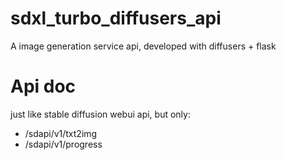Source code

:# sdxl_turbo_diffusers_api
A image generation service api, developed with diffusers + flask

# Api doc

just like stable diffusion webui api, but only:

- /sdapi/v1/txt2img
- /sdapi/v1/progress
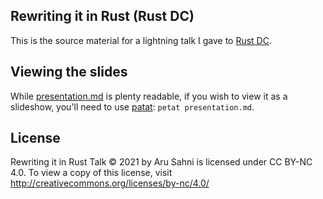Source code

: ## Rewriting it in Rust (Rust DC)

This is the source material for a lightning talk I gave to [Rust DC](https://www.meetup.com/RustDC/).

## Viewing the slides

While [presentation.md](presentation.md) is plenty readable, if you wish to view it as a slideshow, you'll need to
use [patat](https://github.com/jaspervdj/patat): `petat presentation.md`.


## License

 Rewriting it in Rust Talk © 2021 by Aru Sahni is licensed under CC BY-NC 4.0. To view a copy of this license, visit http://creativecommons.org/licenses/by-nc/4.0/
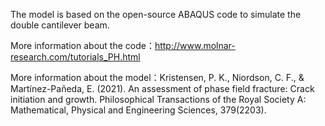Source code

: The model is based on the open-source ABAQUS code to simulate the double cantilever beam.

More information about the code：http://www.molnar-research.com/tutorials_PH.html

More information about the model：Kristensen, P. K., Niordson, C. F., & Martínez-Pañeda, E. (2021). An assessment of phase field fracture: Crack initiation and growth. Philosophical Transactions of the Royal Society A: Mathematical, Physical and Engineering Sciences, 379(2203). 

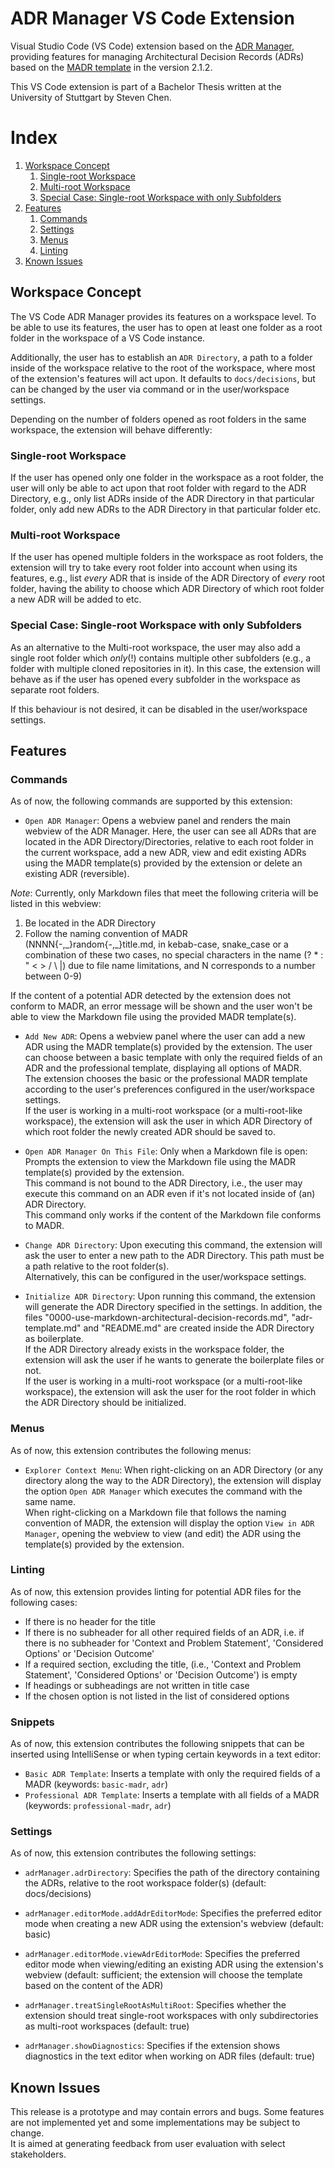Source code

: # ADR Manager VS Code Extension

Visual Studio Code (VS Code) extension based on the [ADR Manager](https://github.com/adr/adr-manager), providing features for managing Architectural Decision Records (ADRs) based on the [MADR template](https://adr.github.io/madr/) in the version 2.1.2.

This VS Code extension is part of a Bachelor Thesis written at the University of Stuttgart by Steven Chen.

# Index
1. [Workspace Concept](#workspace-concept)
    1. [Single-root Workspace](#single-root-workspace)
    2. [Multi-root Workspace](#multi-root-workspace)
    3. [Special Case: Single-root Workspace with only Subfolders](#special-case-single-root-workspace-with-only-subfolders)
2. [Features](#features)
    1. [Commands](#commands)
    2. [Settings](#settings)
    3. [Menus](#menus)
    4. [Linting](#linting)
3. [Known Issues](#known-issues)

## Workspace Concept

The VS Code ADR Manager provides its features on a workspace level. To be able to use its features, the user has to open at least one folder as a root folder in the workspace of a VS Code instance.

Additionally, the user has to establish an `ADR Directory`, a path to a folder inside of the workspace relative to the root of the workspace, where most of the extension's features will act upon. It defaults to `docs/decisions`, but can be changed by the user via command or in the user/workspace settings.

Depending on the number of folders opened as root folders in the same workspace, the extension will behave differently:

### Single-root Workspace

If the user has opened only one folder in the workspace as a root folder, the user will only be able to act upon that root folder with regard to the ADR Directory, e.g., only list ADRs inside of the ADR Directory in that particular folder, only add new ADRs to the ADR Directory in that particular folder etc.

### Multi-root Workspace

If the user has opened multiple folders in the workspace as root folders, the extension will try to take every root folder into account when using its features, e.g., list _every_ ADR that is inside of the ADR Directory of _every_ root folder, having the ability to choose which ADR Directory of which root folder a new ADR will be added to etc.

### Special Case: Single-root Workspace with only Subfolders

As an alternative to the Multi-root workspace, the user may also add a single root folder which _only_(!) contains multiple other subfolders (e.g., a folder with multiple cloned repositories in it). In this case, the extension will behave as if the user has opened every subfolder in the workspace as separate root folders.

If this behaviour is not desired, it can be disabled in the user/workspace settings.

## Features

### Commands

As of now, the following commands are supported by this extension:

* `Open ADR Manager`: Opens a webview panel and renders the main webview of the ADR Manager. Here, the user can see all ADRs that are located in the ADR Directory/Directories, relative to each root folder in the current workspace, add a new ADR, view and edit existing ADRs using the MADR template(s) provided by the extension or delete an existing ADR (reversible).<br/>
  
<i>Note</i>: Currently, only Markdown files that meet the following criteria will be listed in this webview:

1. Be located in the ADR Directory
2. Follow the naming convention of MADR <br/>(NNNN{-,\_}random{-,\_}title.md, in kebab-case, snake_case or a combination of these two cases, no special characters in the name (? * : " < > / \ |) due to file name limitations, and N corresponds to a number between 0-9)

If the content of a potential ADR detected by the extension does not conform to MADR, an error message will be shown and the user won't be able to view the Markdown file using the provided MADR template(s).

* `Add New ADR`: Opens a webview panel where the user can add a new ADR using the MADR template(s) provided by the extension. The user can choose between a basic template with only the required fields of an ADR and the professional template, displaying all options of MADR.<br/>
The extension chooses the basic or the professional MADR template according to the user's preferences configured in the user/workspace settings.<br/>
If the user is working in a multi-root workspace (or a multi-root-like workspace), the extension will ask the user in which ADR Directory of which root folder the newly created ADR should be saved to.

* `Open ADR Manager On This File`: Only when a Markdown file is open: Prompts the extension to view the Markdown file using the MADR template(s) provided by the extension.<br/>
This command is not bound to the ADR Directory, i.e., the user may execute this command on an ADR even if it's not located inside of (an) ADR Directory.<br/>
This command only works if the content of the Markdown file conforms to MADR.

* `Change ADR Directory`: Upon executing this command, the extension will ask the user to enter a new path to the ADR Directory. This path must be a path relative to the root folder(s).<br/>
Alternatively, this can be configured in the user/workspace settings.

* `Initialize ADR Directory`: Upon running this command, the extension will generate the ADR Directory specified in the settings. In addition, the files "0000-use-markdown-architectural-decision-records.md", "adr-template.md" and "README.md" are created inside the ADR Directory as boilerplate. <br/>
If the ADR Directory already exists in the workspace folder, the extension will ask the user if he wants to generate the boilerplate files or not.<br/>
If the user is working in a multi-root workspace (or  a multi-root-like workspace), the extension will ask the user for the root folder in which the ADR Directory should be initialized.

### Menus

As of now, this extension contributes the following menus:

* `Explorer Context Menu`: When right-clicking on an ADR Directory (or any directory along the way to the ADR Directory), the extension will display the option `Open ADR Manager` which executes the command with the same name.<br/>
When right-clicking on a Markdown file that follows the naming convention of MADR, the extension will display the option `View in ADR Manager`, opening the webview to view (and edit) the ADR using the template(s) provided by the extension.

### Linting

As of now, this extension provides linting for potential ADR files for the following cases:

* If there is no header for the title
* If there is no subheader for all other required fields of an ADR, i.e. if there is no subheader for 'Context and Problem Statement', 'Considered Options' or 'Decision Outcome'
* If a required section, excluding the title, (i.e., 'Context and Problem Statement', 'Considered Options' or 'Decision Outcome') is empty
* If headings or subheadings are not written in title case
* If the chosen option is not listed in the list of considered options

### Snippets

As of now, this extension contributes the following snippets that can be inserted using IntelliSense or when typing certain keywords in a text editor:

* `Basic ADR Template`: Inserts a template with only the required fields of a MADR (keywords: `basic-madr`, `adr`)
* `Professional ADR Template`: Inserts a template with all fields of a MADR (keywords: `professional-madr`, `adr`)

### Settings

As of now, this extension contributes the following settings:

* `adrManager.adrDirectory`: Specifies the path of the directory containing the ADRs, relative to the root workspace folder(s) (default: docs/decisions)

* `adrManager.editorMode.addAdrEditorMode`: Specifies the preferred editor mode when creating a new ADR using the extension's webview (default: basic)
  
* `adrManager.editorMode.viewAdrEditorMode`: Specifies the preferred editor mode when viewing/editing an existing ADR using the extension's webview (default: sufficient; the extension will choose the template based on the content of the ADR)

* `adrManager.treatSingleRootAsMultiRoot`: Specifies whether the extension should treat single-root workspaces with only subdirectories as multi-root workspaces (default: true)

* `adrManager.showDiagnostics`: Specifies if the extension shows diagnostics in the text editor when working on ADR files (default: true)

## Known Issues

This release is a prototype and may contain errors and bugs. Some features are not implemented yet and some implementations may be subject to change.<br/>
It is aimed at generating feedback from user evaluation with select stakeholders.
* * *
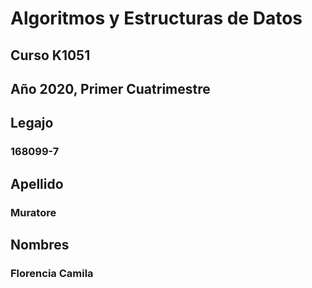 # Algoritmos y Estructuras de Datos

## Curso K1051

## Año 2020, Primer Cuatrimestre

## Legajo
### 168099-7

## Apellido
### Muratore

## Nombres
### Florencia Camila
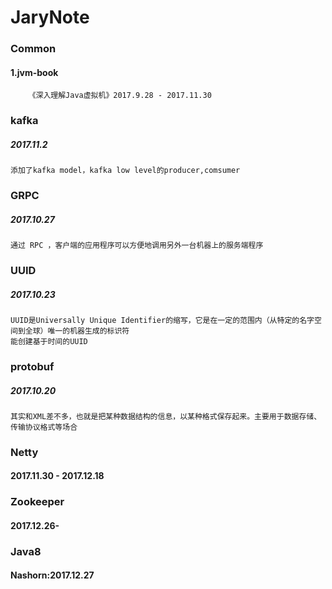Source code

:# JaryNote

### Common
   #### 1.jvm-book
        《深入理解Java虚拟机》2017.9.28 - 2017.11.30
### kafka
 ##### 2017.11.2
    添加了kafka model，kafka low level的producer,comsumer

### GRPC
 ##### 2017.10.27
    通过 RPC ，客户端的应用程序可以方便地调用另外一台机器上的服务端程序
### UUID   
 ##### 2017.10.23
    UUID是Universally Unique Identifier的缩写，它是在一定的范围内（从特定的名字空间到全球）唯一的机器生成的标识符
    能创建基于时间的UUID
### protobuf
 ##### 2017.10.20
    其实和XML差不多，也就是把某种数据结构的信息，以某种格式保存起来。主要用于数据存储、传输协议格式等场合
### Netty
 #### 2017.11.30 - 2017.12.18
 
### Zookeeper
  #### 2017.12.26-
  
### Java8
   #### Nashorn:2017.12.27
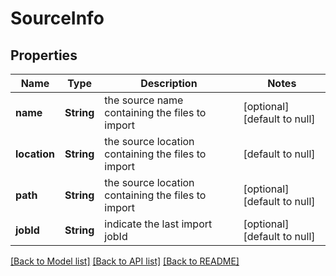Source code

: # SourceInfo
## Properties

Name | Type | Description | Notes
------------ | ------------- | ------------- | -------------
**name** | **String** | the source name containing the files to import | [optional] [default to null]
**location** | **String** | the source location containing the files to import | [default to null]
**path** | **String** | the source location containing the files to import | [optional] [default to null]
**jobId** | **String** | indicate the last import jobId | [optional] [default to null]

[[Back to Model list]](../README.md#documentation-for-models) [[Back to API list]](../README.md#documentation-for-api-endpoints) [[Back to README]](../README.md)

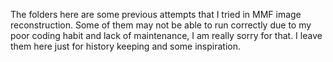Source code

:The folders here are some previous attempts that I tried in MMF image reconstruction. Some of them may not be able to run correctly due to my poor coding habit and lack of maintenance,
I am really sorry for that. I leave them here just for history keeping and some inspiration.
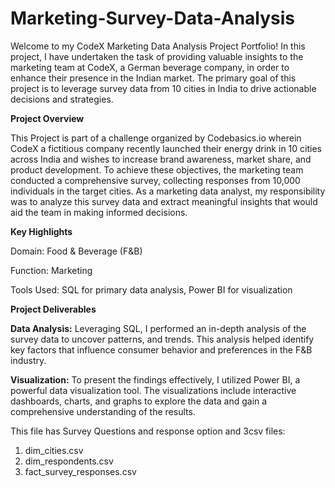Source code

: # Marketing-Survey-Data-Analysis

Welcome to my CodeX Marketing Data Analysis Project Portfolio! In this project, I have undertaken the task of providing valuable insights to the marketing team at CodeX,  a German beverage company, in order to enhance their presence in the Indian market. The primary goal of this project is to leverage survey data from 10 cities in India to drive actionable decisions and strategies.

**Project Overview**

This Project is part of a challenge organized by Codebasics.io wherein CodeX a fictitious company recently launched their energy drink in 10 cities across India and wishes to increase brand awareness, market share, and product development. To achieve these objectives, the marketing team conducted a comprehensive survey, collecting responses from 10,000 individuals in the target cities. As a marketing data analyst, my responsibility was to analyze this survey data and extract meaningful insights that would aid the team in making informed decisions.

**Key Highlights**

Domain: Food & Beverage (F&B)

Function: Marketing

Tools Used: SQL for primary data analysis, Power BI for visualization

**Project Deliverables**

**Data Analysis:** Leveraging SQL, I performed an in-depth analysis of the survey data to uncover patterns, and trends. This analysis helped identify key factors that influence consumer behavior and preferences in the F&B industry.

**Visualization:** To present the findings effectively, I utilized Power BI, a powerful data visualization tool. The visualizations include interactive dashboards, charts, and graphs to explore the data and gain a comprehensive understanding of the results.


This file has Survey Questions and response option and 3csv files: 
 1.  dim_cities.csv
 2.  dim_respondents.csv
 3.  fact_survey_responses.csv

▸ Requirement:
Return every line of the entries above that the string "image" appears in.

▸ Task response:
A image generation service api, developed with diffusers + flask
:The folders here are some previous attempts that I tried in MMF image reconstruction. Some of them may not be able to run correctly due to my poor coding habit and lack of maintenance,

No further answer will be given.